## Assignment
Your answer should consist only of the records, copied exactly, with the images removed.

## Available data

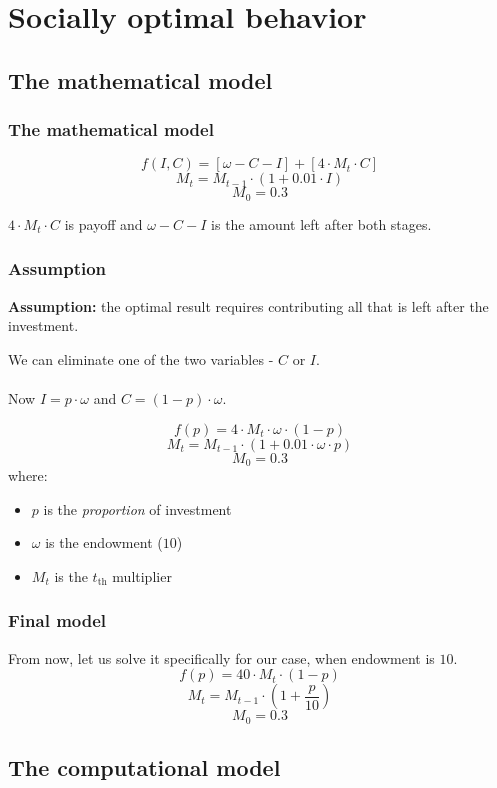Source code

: \section{Socially optimal behavior}

	\subsection{The mathematical model}

		\begin{frame}
			\frametitle{The mathematical model} 
			\[
				f(I, C) = [\omega - C - I] + [4 \cdot M_t \cdot C]
			\]
			\[
				M_t = M_{t-1} \cdot (1 + 0.01 \cdot I)
			\]
			\[
				M_0 = 0.3
			\]

			$4 \cdot M_t \cdot C$ is payoff and $\omega - C - I$ is the amount left after both stages.
		\end{frame}

		\begin{frame}
			\frametitle{Assumption}
			
			\textbf{Assumption:} the optimal result requires contributing all that is left after the investment.
			
			We can eliminate one of the two variables - $C$ or $I$. \\~\\
			
			Now $I = p \cdot \omega$ and $C = (1-p) \cdot \omega$.
			
			\[
				f(p) = 4 \cdot M_t \cdot \omega \cdot (1 - p)
			\]
			\[
				M_t = M_{t-1} \cdot (1 + 0.01 \cdot \omega \cdot p)
			\]
			\[
				M_0 = 0.3
			\]
			where:
			\begin{itemize}
				\item
					$p$ is the \emph{proportion} of investment
				\item 
					$\omega$ is the endowment ($10$)
				\item
					$M_t$ is the $t_\text{th}$ multiplier
			\end{itemize}
		\end{frame}

		\begin{frame}
			\frametitle{Final model}
			From now, let us solve it specifically for our case, when endowment is $10$.
			\[
				f(p) = 40 \cdot M_t \cdot (1 - p)
			\]
			\[
				M_t = M_{t-1} \cdot \left(1 + \frac{p}{10} \right)
			\]
			\[
				M_0 = 0.3
			\]
		\end{frame}

	\subsection{The computational model}


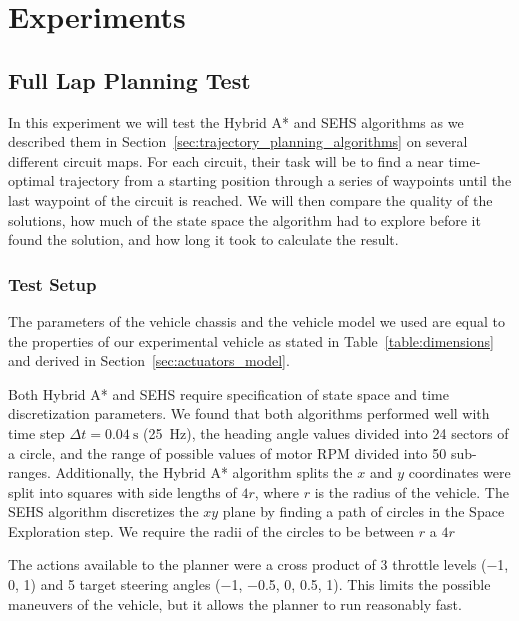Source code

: \chapter{Experiments}
\label{chapter:experiments}


\section{Full Lap Planning Test}

In this experiment we will test the Hybrid A* and \gls{SEHS} algorithms as we described them in Section~\ref{sec:trajectory_planning_algorithms} on several different circuit maps. For each circuit, their task will be to find a near time-optimal trajectory from a starting position through a series of waypoints until the last waypoint of the circuit is reached. We will then compare the quality of the solutions, how much of the state space the algorithm had to explore before it found the solution, and how long it took to calculate the result.

\subsection{Test Setup}

The parameters of the vehicle chassis and the vehicle model we used are equal to the properties of our experimental vehicle as stated in Table~\ref{table:dimensions} and derived in Section~\ref{sec:actuators_model}.

Both Hybrid A* and \gls*{SEHS} require specification of state space and time discretization parameters. We found that both algorithms performed well with time step $\Delta t=\SI{0.04}{\second}$ (\SI{25}{\hertz}), the heading angle values divided into \num{24} sectors of a circle, and the range of possible values of motor \gls*{RPM} divided into \num{50} sub-ranges. Additionally, the Hybrid A* algorithm splits the $x$ and $y$ coordinates were split into squares with side lengths of $4r$, where $r$ is the radius of the vehicle. The SEHS algorithm discretizes the $xy$ plane by finding a path of circles in the Space Exploration step. We require the radii of the circles to be between $r$ a $4r$

The actions available to the planner were a cross product of 3 throttle levels (\num{-1}, \num{0}, \num{1}) and 5 target steering angles (\num{-1}, \num{-0.5}, \num{0}, \num{0.5}, \num{1}). This limits the possible maneuvers of the vehicle, but it allows the planner to run reasonably fast.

## Exercise output
Source code

: \section{Socially optimal behavior}

	\subsection{The mathematical model}

		\begin{frame}
			\frametitle{The mathematical model} 
			\[
				f(I, C) = [\omega - C - I] + [4 \cdot M_t \cdot C]
			\]
			\[
				M_t = M_{t-1} \cdot (1 + 0.01 \cdot I)
			\]
			\[
				M_0 = 0.3
			\]

			$4 \cdot M_t \cdot C$ is payoff and $\omega - C - I$ is the amount left after both stages.
		\end{frame}

		\begin{frame}
			\frametitle{Assumption}
			
			\textbf{Assumption:} the optimal result requires contributing all that is left after the investment.
			
			We can eliminate one of the two variables - $C$ or $I$. \\~\\
			
			Now $I = p \cdot \omega$ and $C = (1-p) \cdot \omega$.
			
			\[
				f(p) = 4 \cdot M_t \cdot \omega \cdot (1 - p)
			\]
			\[
				M_t = M_{t-1} \cdot (1 + 0.01 \cdot \omega \cdot p)
			\]
			\[
				M_0 = 0.3
			\]
			where:
			\begin{itemize}
				\item
					$p$ is the \emph{proportion} of investment
				\item 
					$\omega$ is the endowment ($10$)
				\item
					$M_t$ is the $t_\text{th}$ multiplier
			\end{itemize}
		\end{frame}

		\begin{frame}
			\frametitle{Final model}
			From now, let us solve it specifically for our case, when endowment is $10$.
			\[
				f(p) = 40 \cdot M_t \cdot (1 - p)
			\]
			\[
				M_t = M_{t-1} \cdot \left(1 + \frac{p}{10} \right)
			\]
			\[
				M_0 = 0.3
			\]
		\end{frame}

	\subsection{The computational model}


Source code

: \chapter{Experiments}
\label{chapter:experiments}


\section{Full Lap Planning Test}

In this experiment we will test the Hybrid A* and \gls{SEHS} algorithms as we described them in Section~\ref{sec:trajectory_planning_algorithms} on several different circuit maps. For each circuit, their task will be to find a near time-optimal trajectory from a starting position through a series of waypoints until the last waypoint of the circuit is reached. We will then compare the quality of the solutions, how much of the state space the algorithm had to explore before it found the solution, and how long it took to calculate the result.

\subsection{Test Setup}

The parameters of the vehicle chassis and the vehicle model we used are equal to the properties of our experimental vehicle as stated in Table~\ref{table:dimensions} and derived in Section~\ref{sec:actuators_model}.

Both Hybrid A* and \gls*{SEHS} require specification of state space and time discretization parameters. We found that both algorithms performed well with time step $\Delta t=\SI{0.04}{\second}$ (\SI{25}{\hertz}), the heading angle values divided into \num{24} sectors of a circle, and the range of possible values of motor \gls*{RPM} divided into \num{50} sub-ranges. Additionally, the Hybrid A* algorithm splits the $x$ and $y$ coordinates were split into squares with side lengths of $4r$, where $r$ is the radius of the vehicle. The SEHS algorithm discretizes the $xy$ plane by finding a path of circles in the Space Exploration step. We require the radii of the circles to be between $r$ a $4r$

The actions available to the planner were a cross product of 3 throttle levels (\num{-1}, \num{0}, \num{1}) and 5 target steering angles (\num{-1}, \num{-0.5}, \num{0}, \num{0.5}, \num{1}). This limits the possible maneuvers of the vehicle, but it allows the planner to run reasonably fast.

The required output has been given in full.